C’è il tuono nell’atto d’accusa di Trump per quattro capi d’imputazione relativi al 6 gennaio

Il tuono nel processo di accusa di Trump per quattro capi d'imputazione del 6 gennaio.

Drew Angerer//Getty Images

“Se il gentiluomo gradisce, è libero di considerare l’intero processo come un’azione epica e di guardare avanti alla catastrofe appropriata.” – William Wirt, per la difesa nel processo di Aaron Burr, 1807

La distinzione finale di Aaron Burr nella storia americana è ormai svanita. Non è più l’unico presidente o vicepresidente ad essere stato incriminato per crimini contro la nazione che un tempo serviva. La prova è arrivata nella prima pagina di un documento di 45 pagine consegnato martedì da una giuria popolare a Washington, D.C.

Stati Uniti d’America contro Donald J. Trump.

Scusa, Aaron. Sei comunque un personaggio importante in un musical di successo e hai presentato James Madison all’adorabile signorina Dolley Payne, quindi c’è sempre quello.

Ci sono quattro capi d’accusa nell’atto di accusa, tutti rivolti all’ex presidente*:

Cospirazione per frodare gli Stati Uniti “utilizzando disonestà, frode e inganno per ostacolare il processo nazionale di raccolta, conteggio e certificazione dei risultati delle elezioni presidenziali”; cospirazione per impedire le procedure congressuali del 6 gennaio; cospirazione contro il diritto di voto e di far conteggiare quel voto; e ostruzione e tentativo di ostruzione e ostacolo alla certificazione del voto elettorale.

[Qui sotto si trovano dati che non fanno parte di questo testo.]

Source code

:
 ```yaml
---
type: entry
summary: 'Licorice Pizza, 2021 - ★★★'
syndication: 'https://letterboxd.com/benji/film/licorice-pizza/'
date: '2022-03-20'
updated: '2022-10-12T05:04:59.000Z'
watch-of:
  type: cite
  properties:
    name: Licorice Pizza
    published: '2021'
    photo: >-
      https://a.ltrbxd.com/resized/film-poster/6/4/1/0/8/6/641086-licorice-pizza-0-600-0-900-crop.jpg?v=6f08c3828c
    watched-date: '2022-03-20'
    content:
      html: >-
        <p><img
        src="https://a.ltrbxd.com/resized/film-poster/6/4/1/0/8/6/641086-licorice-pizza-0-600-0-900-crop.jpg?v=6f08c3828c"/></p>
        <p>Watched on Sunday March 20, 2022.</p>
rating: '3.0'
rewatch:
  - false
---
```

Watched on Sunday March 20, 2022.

Nell’atto di accusa, la giuria popolare di Jack Smith fa riferimento a sei co-conspiratori, nessuno dei quali viene nominato, ma la maggior parte delle loro identità è facilmente intuibile da coloro di noi che hanno vissuto tutto questo dannato circo dal gennaio del 2017. Ad esempio, si fa riferimento al Cospiratore n. 2 come

“Un avvocato che ha ideato e cercato di attuare una strategia per sfruttare il ruolo cerimoniale del vicepresidente nella supervisione del processo di certificazione per ostacolare la certificazione delle elezioni presidenziali.”

Non sono un detective, ma se il nome del Cospiratore n. 2 non rima con Uomo-Bestia del Prato, mangerò una copia di Blackstone.

In effetti, è nella sua precisione che risiede il vero potere di questo atto di accusa. In nessun luogo, Smith esagera. È monumentale come documento storico, ma, come documento legale, è attentamente redatto, quasi delicatamente inciso. Ad esempio, non si parla di citare l’ex presidente* per tradimento o insurrezione. Smith ha chiaramente redatto un atto di accusa precisamente conforme all’enorme quantità di prove che ha raccolto e nient’altro. Ed è precisamente redatto per far sedere l’ex presidente* sotto una lampadina oscillante in una stanza d’interrogatorio buia.

C’è pochissimo spazio per il respiro del difensore. Prendiamo ad esempio il resoconto dettagliato di come vari funzionari governativi abbiano detto all’ex presidente* che stava diffondendo bugie sulle frodi elettorali, e come l’ex presidente* abbia continuato a diffonderle. In parte, credo che possiamo ringraziare Mike Pence per questo. In basso a pagina 35, c’è un resoconto di un incontro tra l’ex presidente*, Pence e l’avvocato della Casa Bianca il cui nome rima con Uomo-Bestia del Prato. Trump sta cercando disperatamente di convincere Pence sulla sua capacità di respingere i voti del collegio elettorale. Pence si oppone completamente all’intera idea e, poco dopo, l’ex presidente* ha detto pubblicamente che Pence era d’accordo con lui. La questione se l’ex presidente* sapesse di stava diffondendo veleno privo di verità è ora chiusa.

Ne parleremo di più domani, sicuramente. Domani e domani e domani. Certamente, la violenza del 6 gennaio è trattata solo alla fine, e solo come conseguenza delle cospirazioni in corso accusate. C’è la reale possibilità che il martello cada sui sei co-conspiratori. E ci sono i riferimenti intriganti a senatori contattati dai cospiratori. C’è tuono in questo atto di accusa che echeggierà per decenni, se tutti noi siamo molto fortunati.